- **What to produce**:
Retype, exactly as written, every line from the one containing "- (2020 Winter)" through the last line of the records below, both included; skip the pictures.

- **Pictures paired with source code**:

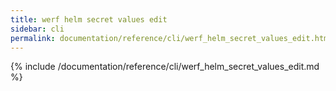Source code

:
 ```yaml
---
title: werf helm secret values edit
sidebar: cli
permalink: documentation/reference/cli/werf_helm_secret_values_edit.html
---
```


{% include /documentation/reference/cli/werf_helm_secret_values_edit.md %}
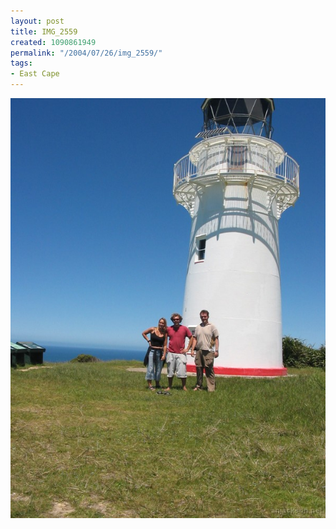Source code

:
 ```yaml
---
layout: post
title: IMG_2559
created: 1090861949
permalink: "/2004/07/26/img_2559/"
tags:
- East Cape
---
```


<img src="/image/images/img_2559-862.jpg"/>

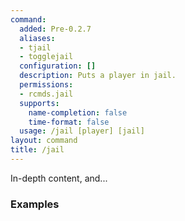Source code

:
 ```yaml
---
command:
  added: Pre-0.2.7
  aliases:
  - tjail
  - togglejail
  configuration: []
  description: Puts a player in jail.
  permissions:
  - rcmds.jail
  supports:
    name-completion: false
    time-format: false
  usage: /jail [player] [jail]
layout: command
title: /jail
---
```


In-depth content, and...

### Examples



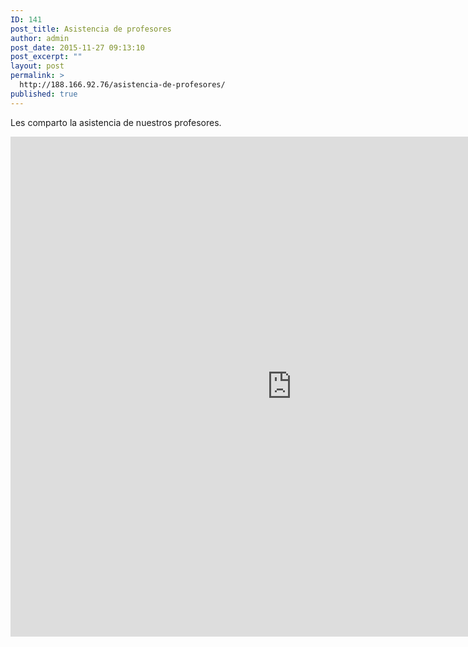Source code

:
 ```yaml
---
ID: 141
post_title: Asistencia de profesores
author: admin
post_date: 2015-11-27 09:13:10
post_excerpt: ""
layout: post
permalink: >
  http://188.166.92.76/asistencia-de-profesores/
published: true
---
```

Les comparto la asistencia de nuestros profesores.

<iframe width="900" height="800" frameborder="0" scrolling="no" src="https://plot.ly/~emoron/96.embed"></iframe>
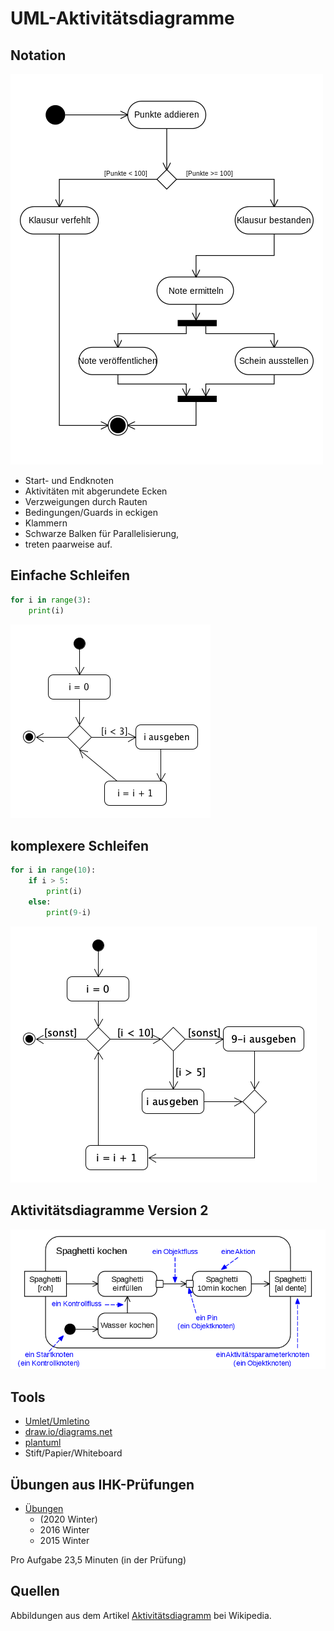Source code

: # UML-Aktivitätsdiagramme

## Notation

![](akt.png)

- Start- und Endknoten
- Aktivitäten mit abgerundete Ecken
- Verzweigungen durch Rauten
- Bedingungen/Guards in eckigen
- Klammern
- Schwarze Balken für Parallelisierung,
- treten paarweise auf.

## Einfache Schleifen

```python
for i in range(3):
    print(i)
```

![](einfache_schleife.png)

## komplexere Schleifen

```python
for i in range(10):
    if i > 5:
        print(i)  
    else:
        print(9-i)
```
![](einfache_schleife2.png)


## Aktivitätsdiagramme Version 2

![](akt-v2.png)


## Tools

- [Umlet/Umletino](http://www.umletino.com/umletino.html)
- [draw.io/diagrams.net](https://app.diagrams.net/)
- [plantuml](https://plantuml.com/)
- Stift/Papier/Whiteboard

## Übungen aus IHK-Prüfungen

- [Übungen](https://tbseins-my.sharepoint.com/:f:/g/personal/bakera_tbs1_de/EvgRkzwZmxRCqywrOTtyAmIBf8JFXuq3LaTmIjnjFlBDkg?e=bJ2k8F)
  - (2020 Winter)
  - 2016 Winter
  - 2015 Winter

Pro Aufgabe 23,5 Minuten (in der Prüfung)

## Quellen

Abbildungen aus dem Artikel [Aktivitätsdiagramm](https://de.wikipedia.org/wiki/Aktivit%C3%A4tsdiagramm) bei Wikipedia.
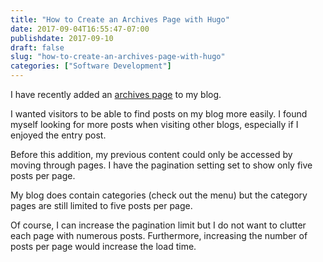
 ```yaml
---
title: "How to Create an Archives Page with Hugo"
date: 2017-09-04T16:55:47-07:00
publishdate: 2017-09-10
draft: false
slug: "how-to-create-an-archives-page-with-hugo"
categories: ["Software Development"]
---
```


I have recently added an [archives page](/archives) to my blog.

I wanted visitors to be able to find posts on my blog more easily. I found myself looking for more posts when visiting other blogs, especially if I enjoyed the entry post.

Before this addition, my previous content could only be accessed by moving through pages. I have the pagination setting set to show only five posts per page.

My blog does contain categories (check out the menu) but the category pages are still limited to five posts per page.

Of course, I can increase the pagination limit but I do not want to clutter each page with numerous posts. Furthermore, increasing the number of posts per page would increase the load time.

- **Task answer**:
  - (2020 Winter)
  - 2016 Winter
  - 2015 Winter

Pro Aufgabe 23,5 Minuten (in der Prüfung)

## Quellen

Abbildungen aus dem Artikel [Aktivitätsdiagramm](https://de.wikipedia.org/wiki/Aktivit%C3%A4tsdiagramm) bei Wikipedia.
 ```yaml
---
title: "How to Create an Archives Page with Hugo"
date: 2017-09-04T16:55:47-07:00
publishdate: 2017-09-10
draft: false
slug: "how-to-create-an-archives-page-with-hugo"
categories: ["Software Development"]
---
```


I have recently added an [archives page](/archives) to my blog.

I wanted visitors to be able to find posts on my blog more easily. I found myself looking for more posts when visiting other blogs, especially if I enjoyed the entry post.

Before this addition, my previous content could only be accessed by moving through pages. I have the pagination setting set to show only five posts per page.

My blog does contain categories (check out the menu) but the category pages are still limited to five posts per page.

Of course, I can increase the pagination limit but I do not want to clutter each page with numerous posts. Furthermore, increasing the number of posts per page would increase the load time.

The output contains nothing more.